Assignment:
Select the lines of the records containing the word "весїллє" and list them.

Data provided:
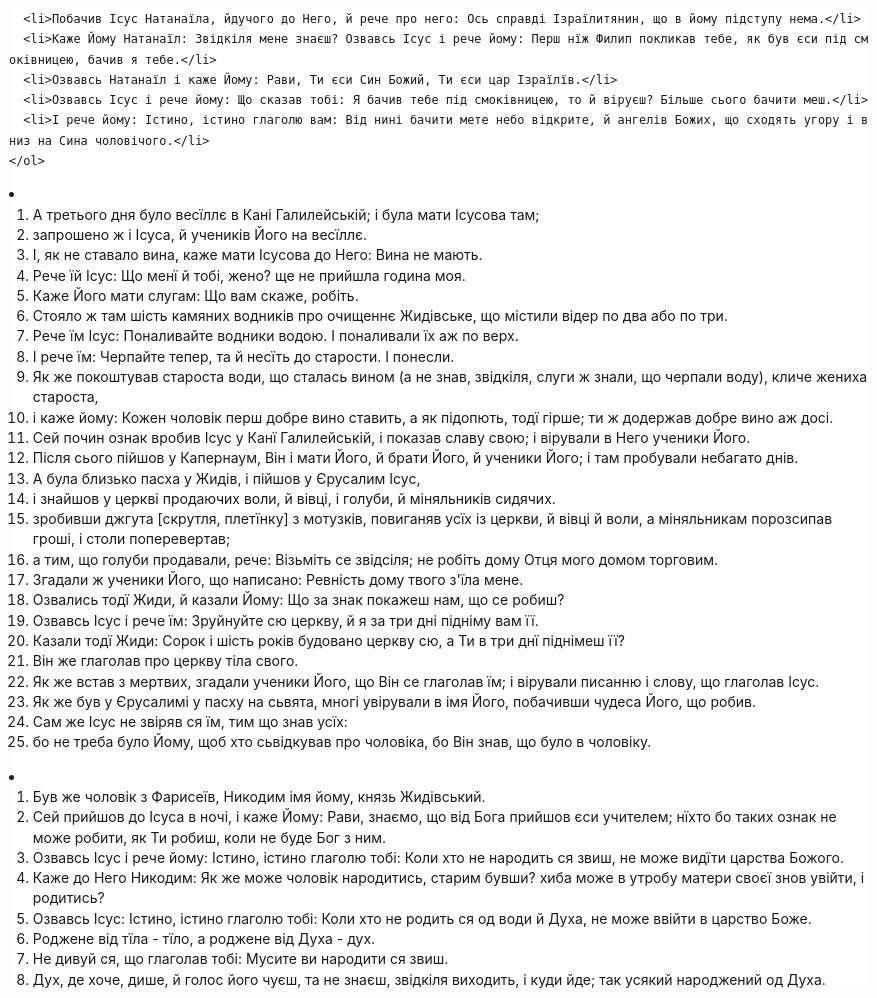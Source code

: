       <li>Побачив Ісус Натанаїла, йдучого до Него, й рече про него: Ось справді Ізраїлитянин, що в йому підступу нема.</li>
      <li>Каже Йому Натанаїл: Звідкіля мене знаєш? Озвавсь Ісус і рече йому: Перш нїж Филип покликав тебе, як був єси під смоківницею, бачив я тебе.</li>
      <li>Озвавсь Натанаїл і каже Йому: Рави, Ти єси Син Божий, Ти єси цар Ізраїлїв.</li>
      <li>Озвавсь Ісус і рече йому: Що сказав тобі: Я бачив тебе під смоківницею, то й віруєш? Більше сього бачити меш.</li>
      <li>І рече йому: Істино, істино глаголю вам: Від нині бачити мете небо відкрите, й ангелів Божих, що сходять угору і вниз на Сина чоловічого.</li>
    </ol>
  </li>
  <li>
    <ol>
      <li>А третього дня було весїллє в Кані Галилейській; і була мати Ісусова там;</li>
      <li>запрошено ж і Ісуса, й учеників Його на весїллє.</li>
      <li>І, як не ставало вина, каже мати Ісусова до Него: Вина не мають.</li>
      <li>Рече їй Ісус: Що менї й тобі, жено? ще не прийшла година моя.</li>
      <li>Каже Його мати слугам: Що вам скаже, робіть.</li>
      <li>Стояло ж там шість камяних водників про очищеннє Жидівське, що містили відер  по два або по три.</li>
      <li>Рече їм Ісус: Поналивайте водники водою. І поналивали їх аж по верх.</li>
      <li>І рече їм: Черпайте тепер, та й несїть до старости. І понесли.</li>
      <li>Як же покоштував староста води, що сталась вином (а не знав, звідкіля, слуги ж знали, що черпали воду), кличе жениха староста,</li>
      <li>і каже йому: Кожен чоловік перш добре вино ставить, а як підопють, тодї гірше; ти ж додержав добре вино аж досі.</li>
      <li>Сей почин ознак вробив Ісус у Канї Галилейській, і показав славу свою; і вірували в Него ученики Його.</li>
      <li>Після сього пійшов у Капернаум, Він і мати Його, й брати Його, й ученики Його; і там пробували небагато днів.</li>
      <li>А була близько пасха у Жидів, і пійшов у Єрусалим Ісус,</li>
      <li>і знайшов у церкві продаючих воли, й вівці, і голуби, й міняльників сидячих.</li>
      <li>зробивши джгута [скрутля, плетїнку] з мотузків, повиганяв усїх із церкви, й вівці й воли, а міняльникам порозсипав гроші, і столи поперевертав;</li>
      <li>а тим, що голуби продавали, рече: Візьміть се звідсіля; не робіть дому Отця мого домом торговим.</li>
      <li>Згадали ж ученики Його, що написано: Ревність дому твого з'їла мене.</li>
      <li>Озвались тодї Жиди, й казали Йому: Що за знак покажеш нам, що се робиш?</li>
      <li>Озвавсь Ісус і рече їм: Зруйнуйте сю церкву, й я за три дні підніму вам її.</li>
      <li>Казали тодї Жиди: Сорок і шість років будовано церкву сю, а Ти в три днї піднімеш її?</li>
      <li>Він же глаголав про церкву тіла свого.</li>
      <li>Як же встав з мертвих, згадали ученики Його, що Він се глаголав їм; і вірували писанню і слову, що глаголав Ісус.</li>
      <li>Як же був у Єрусалимі у пасху на сьвята, многі увірували в імя Його, побачивши чудеса Його, що робив.</li>
      <li>Сам же Ісус не звіряв ся їм, тим що знав усїх:</li>
      <li>бо не треба було Йому, щоб хто сьвідкував про чоловіка, бо Він знав, що було в чоловіку.</li>
    </ol>
  </li>
  <li>
    <ol>
      <li>Був же чоловік з Фарисеїв, Никодим імя йому, князь Жидівський.</li>
      <li>Сей прийшов до Ісуса в ночі, і каже Йому: Рави, знаємо, що від Бога прийшов єси учителем; нїхто бо таких ознак не може робити, як Ти робиш, коли не буде Бог з ним.</li>
      <li>Озвавсь Ісус і рече йому: Істино, істино глаголю тобі: Коли хто не народить ся звиш, не може видїти царства Божого.</li>
      <li>Каже до Него Никодим: Як же може чоловік народитись, старим бувши? хиба може в утробу матери своєї знов увійти, і родитись?</li>
      <li>Озвавсь Ісус: Істино, істино глаголю тобі: Коли хто не родить ся од води й Духа, не може ввійти в царство Боже.</li>
      <li>Роджене від тїла - тїло, а роджене від Духа - дух.</li>
      <li>Не дивуй ся, що глаголав тобі: Мусите ви народити ся звиш.</li>
      <li>Дух, де хоче, дише, й голос його чуєш, та не знаєш, звідкіля виходить, і куди йде; так усякий народжений од Духа.</li>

Response for this exercise:
      <li>А третього дня було весїллє в Кані Галилейській; і була мати Ісусова там;</li>
      <li>запрошено ж і Ісуса, й учеників Його на весїллє.</li>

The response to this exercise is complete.